Work instruction> Once the images are set aside, write out the rest of the records exactly.

Given information>
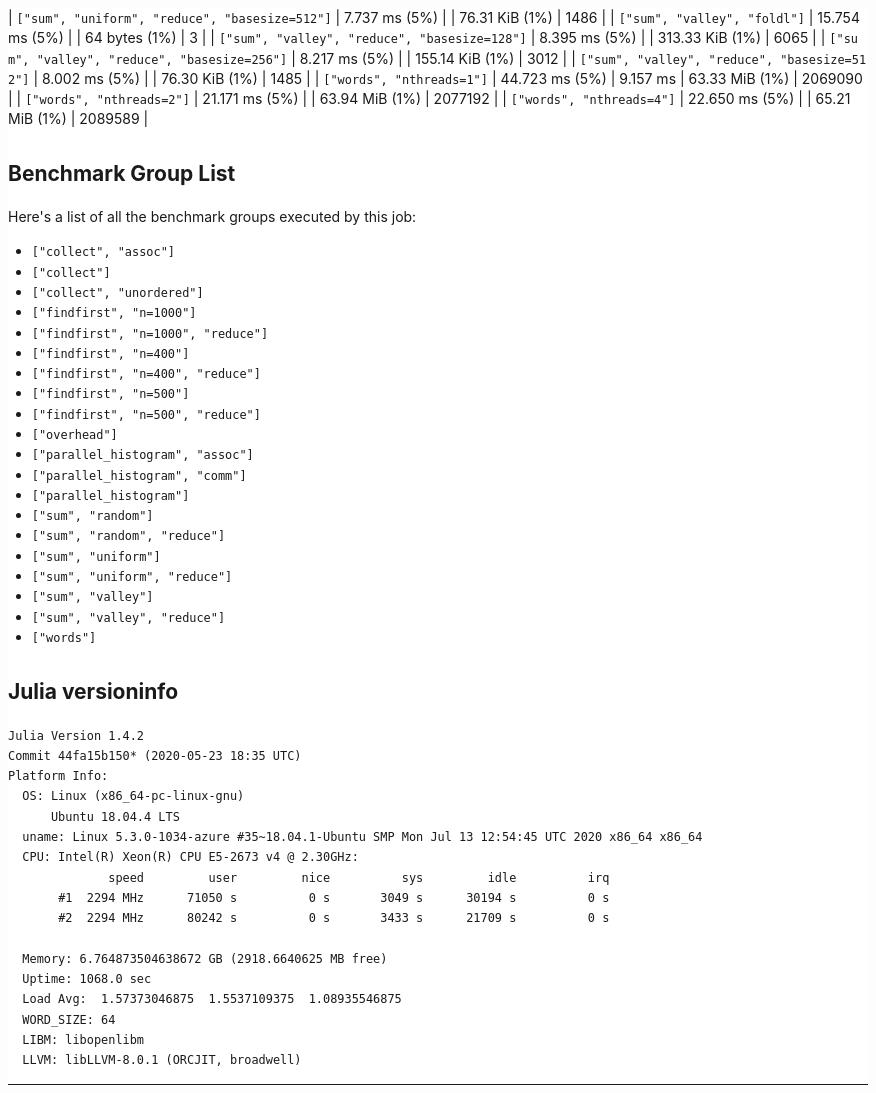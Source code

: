 | `["sum", "uniform", "reduce", "basesize=512"]`      |   7.737 ms (5%) |           |  76.31 KiB (1%) |        1486 |
| `["sum", "valley", "foldl"]`                        |  15.754 ms (5%) |           |   64 bytes (1%) |           3 |
| `["sum", "valley", "reduce", "basesize=128"]`       |   8.395 ms (5%) |           | 313.33 KiB (1%) |        6065 |
| `["sum", "valley", "reduce", "basesize=256"]`       |   8.217 ms (5%) |           | 155.14 KiB (1%) |        3012 |
| `["sum", "valley", "reduce", "basesize=512"]`       |   8.002 ms (5%) |           |  76.30 KiB (1%) |        1485 |
| `["words", "nthreads=1"]`                           |  44.723 ms (5%) |  9.157 ms |  63.33 MiB (1%) |     2069090 |
| `["words", "nthreads=2"]`                           |  21.171 ms (5%) |           |  63.94 MiB (1%) |     2077192 |
| `["words", "nthreads=4"]`                           |  22.650 ms (5%) |           |  65.21 MiB (1%) |     2089589 |

## Benchmark Group List
Here's a list of all the benchmark groups executed by this job:

- `["collect", "assoc"]`
- `["collect"]`
- `["collect", "unordered"]`
- `["findfirst", "n=1000"]`
- `["findfirst", "n=1000", "reduce"]`
- `["findfirst", "n=400"]`
- `["findfirst", "n=400", "reduce"]`
- `["findfirst", "n=500"]`
- `["findfirst", "n=500", "reduce"]`
- `["overhead"]`
- `["parallel_histogram", "assoc"]`
- `["parallel_histogram", "comm"]`
- `["parallel_histogram"]`
- `["sum", "random"]`
- `["sum", "random", "reduce"]`
- `["sum", "uniform"]`
- `["sum", "uniform", "reduce"]`
- `["sum", "valley"]`
- `["sum", "valley", "reduce"]`
- `["words"]`

## Julia versioninfo
```
Julia Version 1.4.2
Commit 44fa15b150* (2020-05-23 18:35 UTC)
Platform Info:
  OS: Linux (x86_64-pc-linux-gnu)
      Ubuntu 18.04.4 LTS
  uname: Linux 5.3.0-1034-azure #35~18.04.1-Ubuntu SMP Mon Jul 13 12:54:45 UTC 2020 x86_64 x86_64
  CPU: Intel(R) Xeon(R) CPU E5-2673 v4 @ 2.30GHz: 
              speed         user         nice          sys         idle          irq
       #1  2294 MHz      71050 s          0 s       3049 s      30194 s          0 s
       #2  2294 MHz      80242 s          0 s       3433 s      21709 s          0 s
       
  Memory: 6.764873504638672 GB (2918.6640625 MB free)
  Uptime: 1068.0 sec
  Load Avg:  1.57373046875  1.5537109375  1.08935546875
  WORD_SIZE: 64
  LIBM: libopenlibm
  LLVM: libLLVM-8.0.1 (ORCJIT, broadwell)
```

---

Solution>
Source code

: | `["sum", "uniform", "reduce", "basesize=512"]`      |   7.737 ms (5%) |           |  76.31 KiB (1%) |        1486 |
| `["sum", "valley", "foldl"]`                        |  15.754 ms (5%) |           |   64 bytes (1%) |           3 |
| `["sum", "valley", "reduce", "basesize=128"]`       |   8.395 ms (5%) |           | 313.33 KiB (1%) |        6065 |
| `["sum", "valley", "reduce", "basesize=256"]`       |   8.217 ms (5%) |           | 155.14 KiB (1%) |        3012 |
| `["sum", "valley", "reduce", "basesize=512"]`       |   8.002 ms (5%) |           |  76.30 KiB (1%) |        1485 |
| `["words", "nthreads=1"]`                           |  44.723 ms (5%) |  9.157 ms |  63.33 MiB (1%) |     2069090 |
| `["words", "nthreads=2"]`                           |  21.171 ms (5%) |           |  63.94 MiB (1%) |     2077192 |
| `["words", "nthreads=4"]`                           |  22.650 ms (5%) |           |  65.21 MiB (1%) |     2089589 |

## Benchmark Group List
Here's a list of all the benchmark groups executed by this job:

- `["collect", "assoc"]`
- `["collect"]`
- `["collect", "unordered"]`
- `["findfirst", "n=1000"]`
- `["findfirst", "n=1000", "reduce"]`
- `["findfirst", "n=400"]`
- `["findfirst", "n=400", "reduce"]`
- `["findfirst", "n=500"]`
- `["findfirst", "n=500", "reduce"]`
- `["overhead"]`
- `["parallel_histogram", "assoc"]`
- `["parallel_histogram", "comm"]`
- `["parallel_histogram"]`
- `["sum", "random"]`
- `["sum", "random", "reduce"]`
- `["sum", "uniform"]`
- `["sum", "uniform", "reduce"]`
- `["sum", "valley"]`
- `["sum", "valley", "reduce"]`
- `["words"]`

## Julia versioninfo
```
Julia Version 1.4.2
Commit 44fa15b150* (2020-05-23 18:35 UTC)
Platform Info:
  OS: Linux (x86_64-pc-linux-gnu)
      Ubuntu 18.04.4 LTS
  uname: Linux 5.3.0-1034-azure #35~18.04.1-Ubuntu SMP Mon Jul 13 12:54:45 UTC 2020 x86_64 x86_64
  CPU: Intel(R) Xeon(R) CPU E5-2673 v4 @ 2.30GHz: 
              speed         user         nice          sys         idle          irq
       #1  2294 MHz      71050 s          0 s       3049 s      30194 s          0 s
       #2  2294 MHz      80242 s          0 s       3433 s      21709 s          0 s
       
  Memory: 6.764873504638672 GB (2918.6640625 MB free)
  Uptime: 1068.0 sec
  Load Avg:  1.57373046875  1.5537109375  1.08935546875
  WORD_SIZE: 64
  LIBM: libopenlibm
  LLVM: libLLVM-8.0.1 (ORCJIT, broadwell)
```

---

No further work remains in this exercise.